Macro post – Soft landing, sure, but will rates go as low as markets imply?
“Too much optimism is already priced in!”
As already pointed out in the discussion about China, I’m not a macro investor and I don’t look at forecasts for GDP growth or the level of interest rates when analysing companies: if a company is attractive when rates are at 1% but not so much if they rise to 5%, then it’s probably not a good investment.
However, I’m fully aware of the role of interest rates in financial markets:
“Interest rates are to asset prices like gravity is to the apple.” (Warren Buffett)
So it’s always good to check what’s going on and – more important – how markets are pricing it.
[The discussion is mostly focused on the US as everyone expects the Fed to cut rates at its next meeting on September 18, although the ECB could be first by doing the same on September 12. All charts below are courtesy of Minack Advisors unless stated.]

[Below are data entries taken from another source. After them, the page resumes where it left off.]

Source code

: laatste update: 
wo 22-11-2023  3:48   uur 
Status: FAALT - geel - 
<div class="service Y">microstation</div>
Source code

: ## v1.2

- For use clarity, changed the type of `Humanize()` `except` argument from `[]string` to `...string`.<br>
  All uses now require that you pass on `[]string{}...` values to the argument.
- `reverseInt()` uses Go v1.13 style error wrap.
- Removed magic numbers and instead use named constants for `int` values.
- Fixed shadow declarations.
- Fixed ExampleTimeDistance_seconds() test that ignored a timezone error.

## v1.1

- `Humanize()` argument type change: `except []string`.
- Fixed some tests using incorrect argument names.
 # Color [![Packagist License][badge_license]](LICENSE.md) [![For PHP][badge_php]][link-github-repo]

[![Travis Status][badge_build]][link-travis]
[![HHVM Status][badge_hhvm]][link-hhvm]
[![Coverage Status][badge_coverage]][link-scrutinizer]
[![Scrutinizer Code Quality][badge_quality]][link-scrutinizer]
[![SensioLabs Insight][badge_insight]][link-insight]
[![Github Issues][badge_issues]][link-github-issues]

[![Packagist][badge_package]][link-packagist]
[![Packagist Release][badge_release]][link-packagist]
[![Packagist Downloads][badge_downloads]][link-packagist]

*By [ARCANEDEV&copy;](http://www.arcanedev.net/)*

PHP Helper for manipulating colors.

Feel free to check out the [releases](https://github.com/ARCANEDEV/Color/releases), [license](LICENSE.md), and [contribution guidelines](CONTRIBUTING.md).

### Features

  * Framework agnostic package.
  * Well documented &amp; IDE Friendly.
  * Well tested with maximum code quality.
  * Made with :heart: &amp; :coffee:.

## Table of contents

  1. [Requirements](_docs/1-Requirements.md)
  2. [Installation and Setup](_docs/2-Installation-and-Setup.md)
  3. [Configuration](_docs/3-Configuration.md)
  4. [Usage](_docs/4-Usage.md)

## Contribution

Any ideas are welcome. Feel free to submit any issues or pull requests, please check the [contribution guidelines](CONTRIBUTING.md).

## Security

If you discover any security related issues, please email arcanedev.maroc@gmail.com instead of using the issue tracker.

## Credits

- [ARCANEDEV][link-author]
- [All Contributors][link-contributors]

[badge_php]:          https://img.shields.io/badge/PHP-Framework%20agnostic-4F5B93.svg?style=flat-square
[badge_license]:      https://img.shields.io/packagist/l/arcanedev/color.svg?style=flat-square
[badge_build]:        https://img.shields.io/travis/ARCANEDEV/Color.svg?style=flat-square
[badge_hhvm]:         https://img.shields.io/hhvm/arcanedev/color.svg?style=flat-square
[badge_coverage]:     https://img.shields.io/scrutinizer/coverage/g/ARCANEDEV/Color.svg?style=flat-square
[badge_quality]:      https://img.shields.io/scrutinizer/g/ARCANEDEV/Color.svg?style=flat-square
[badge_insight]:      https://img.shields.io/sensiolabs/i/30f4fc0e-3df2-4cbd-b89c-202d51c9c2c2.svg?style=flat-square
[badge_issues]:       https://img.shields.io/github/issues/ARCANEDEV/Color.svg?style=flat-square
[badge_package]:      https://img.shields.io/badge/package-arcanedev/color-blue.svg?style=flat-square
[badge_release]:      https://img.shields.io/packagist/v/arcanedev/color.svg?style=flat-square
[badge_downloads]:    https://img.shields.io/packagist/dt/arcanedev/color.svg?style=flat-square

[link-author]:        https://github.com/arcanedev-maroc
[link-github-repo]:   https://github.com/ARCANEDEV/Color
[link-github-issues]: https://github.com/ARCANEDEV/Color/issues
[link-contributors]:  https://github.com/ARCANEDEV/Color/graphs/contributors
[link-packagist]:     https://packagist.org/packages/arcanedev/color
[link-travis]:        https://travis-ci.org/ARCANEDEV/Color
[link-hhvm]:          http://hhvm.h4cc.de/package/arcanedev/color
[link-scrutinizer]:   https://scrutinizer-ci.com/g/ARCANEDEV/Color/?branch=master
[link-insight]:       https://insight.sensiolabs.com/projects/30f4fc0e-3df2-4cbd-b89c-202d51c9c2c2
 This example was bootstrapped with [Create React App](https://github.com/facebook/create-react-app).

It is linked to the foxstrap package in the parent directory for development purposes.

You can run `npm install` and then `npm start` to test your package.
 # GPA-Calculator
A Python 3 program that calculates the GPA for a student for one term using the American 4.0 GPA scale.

A soft landing, but that won’t make risk assets attractive investments
There are several reasons to believe that the likely outcome for the US economy is a soft – not hard - landing.
It is true that when the Federal Reserve hikes interest rates, the economy ends up in a recession: post-WWII, that happened in 3 out of 4 tightening cycles. The average gap between the hike and the start of a recession is 6 months, but with two very different regimes: pre-1990 the gap was not even a month (hike —> immediate recession), since 1990 the gap has lengthened to 15 months!